BBC Sport understands that both men will be spoken to later this week.
Lancaster took charge for the Six Nations, following the resignation of Martin Johnson, winning four of the five matches.
Mallett's contract as Italy coach ended after the 2011 World Cup.
"You can't see the RFU wanting to change a coach when you look at the team and how happy they are," said the former South Africa international.
But despite England's success, RFU chief executive Ian Ritchie intends to honour the planned selection process that was set out before the Six Nations.
It is understood that the duo will undergo interviews on Thursday and Friday, with no decision being made before next week.
Any decision regarding an appointment would also have to take into account the successful candidate's backroom staff.
A stumbling block for Lancaster, 42, could be the release of Saracens first-team coach Andy Farrell, who has acted as England's backs and defence coach during the Six Nations.

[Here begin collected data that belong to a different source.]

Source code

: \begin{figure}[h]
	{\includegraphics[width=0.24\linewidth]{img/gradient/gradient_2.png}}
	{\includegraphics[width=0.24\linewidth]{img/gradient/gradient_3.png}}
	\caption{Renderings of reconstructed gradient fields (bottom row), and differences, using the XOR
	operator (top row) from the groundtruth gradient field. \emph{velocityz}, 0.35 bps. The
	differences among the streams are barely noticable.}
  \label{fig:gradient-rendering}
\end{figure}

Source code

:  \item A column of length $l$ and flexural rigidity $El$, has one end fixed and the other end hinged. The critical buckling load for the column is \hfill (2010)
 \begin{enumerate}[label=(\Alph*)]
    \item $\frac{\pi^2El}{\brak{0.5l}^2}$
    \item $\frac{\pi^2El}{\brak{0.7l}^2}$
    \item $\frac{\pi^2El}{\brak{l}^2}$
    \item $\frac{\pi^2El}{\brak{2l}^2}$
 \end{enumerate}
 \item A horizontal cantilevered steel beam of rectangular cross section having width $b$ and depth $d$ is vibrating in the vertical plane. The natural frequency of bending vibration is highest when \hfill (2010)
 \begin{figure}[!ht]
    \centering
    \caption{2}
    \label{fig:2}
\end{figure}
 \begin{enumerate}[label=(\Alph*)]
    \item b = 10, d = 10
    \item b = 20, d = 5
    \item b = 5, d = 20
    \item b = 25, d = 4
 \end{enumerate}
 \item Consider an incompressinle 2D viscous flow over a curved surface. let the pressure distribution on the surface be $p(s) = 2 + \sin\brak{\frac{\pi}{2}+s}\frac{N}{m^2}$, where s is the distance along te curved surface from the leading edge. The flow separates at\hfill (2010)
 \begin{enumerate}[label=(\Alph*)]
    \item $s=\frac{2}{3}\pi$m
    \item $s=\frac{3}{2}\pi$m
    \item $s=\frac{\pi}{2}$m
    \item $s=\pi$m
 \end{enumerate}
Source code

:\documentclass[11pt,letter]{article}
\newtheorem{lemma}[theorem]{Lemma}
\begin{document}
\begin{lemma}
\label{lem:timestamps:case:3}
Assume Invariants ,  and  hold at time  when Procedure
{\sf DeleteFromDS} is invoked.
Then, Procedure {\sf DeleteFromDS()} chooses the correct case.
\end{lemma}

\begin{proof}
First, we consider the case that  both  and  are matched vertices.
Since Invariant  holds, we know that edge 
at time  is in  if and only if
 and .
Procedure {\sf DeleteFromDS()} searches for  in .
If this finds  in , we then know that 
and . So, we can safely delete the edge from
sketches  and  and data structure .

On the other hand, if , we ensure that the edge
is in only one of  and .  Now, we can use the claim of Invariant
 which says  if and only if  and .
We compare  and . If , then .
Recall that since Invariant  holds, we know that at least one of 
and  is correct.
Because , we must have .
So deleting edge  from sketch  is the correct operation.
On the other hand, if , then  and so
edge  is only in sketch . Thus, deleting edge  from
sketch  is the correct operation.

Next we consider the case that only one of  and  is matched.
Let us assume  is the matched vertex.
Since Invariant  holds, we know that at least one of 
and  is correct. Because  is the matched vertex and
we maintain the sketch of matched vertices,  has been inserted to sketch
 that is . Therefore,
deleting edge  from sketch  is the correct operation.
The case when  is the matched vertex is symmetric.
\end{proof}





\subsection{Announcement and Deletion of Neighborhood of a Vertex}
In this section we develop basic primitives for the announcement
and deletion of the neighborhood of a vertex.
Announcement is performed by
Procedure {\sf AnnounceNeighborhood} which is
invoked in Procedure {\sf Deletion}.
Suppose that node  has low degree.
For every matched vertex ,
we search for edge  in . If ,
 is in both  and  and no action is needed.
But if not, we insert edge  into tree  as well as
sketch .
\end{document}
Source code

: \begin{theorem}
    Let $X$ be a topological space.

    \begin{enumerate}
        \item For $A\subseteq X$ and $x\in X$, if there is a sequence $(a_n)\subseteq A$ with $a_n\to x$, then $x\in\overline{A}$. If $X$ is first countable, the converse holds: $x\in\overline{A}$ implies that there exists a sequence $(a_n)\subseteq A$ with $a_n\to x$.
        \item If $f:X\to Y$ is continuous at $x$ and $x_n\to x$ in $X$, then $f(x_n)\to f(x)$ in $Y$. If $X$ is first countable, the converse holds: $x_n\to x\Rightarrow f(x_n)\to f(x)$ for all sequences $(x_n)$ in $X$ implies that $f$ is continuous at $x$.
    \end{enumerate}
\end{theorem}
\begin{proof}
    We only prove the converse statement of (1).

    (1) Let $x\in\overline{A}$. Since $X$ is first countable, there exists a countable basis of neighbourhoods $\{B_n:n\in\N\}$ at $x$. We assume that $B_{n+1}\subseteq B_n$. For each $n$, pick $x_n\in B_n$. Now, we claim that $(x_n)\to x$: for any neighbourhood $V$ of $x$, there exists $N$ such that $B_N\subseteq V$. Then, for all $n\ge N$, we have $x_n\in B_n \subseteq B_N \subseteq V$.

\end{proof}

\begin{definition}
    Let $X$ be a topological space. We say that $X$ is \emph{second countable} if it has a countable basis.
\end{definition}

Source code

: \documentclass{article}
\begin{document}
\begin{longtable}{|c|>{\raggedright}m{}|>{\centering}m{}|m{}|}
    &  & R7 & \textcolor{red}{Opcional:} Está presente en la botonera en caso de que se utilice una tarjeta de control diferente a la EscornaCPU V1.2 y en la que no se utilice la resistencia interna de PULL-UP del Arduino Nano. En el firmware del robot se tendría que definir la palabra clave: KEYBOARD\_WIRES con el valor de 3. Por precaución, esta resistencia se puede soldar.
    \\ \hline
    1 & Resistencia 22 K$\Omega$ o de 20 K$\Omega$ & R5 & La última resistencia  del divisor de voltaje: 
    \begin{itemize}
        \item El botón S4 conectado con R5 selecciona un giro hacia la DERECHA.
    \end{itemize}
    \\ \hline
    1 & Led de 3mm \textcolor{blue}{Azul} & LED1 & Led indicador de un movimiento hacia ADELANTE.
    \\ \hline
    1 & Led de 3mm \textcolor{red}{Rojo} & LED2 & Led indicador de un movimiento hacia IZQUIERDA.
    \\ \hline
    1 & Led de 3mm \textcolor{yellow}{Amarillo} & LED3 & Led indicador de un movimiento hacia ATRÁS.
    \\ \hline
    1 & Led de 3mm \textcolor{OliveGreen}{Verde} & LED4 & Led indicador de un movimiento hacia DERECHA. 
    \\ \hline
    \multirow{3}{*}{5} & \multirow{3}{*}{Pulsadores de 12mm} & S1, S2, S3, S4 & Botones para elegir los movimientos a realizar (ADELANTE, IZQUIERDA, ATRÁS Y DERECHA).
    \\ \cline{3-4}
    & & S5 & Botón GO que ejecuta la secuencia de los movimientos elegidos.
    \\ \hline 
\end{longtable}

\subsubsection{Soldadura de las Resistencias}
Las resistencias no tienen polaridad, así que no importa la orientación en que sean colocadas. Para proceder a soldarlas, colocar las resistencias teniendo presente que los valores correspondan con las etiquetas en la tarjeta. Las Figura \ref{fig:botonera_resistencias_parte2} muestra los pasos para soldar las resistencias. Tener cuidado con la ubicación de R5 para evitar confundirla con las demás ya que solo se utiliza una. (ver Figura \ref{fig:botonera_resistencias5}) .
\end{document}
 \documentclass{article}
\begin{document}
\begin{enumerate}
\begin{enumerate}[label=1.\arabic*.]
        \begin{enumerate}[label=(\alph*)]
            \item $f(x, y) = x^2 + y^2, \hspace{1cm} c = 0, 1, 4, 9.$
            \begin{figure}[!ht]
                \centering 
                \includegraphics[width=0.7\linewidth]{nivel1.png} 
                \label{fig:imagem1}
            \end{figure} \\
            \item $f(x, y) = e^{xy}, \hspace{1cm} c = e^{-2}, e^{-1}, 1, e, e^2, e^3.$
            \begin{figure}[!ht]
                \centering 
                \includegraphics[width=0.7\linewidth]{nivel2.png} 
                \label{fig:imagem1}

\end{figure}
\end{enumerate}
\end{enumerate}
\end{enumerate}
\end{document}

Sarries are reluctant to release him from his contract at Vicarage Road.
Another option open to the RFU, would be Mallett and Lancaster working together.
More likely though is the prospect of former New Zealand assistant coach Wayne Smith lending his World Cup-winning expertise to Lancaster,
Smith refused to apply for the head coach's job, but has let it be known that he would consider another role when the first of a two-year contract with Super Rugby outfit Waikato Chiefs finishes in the autumn.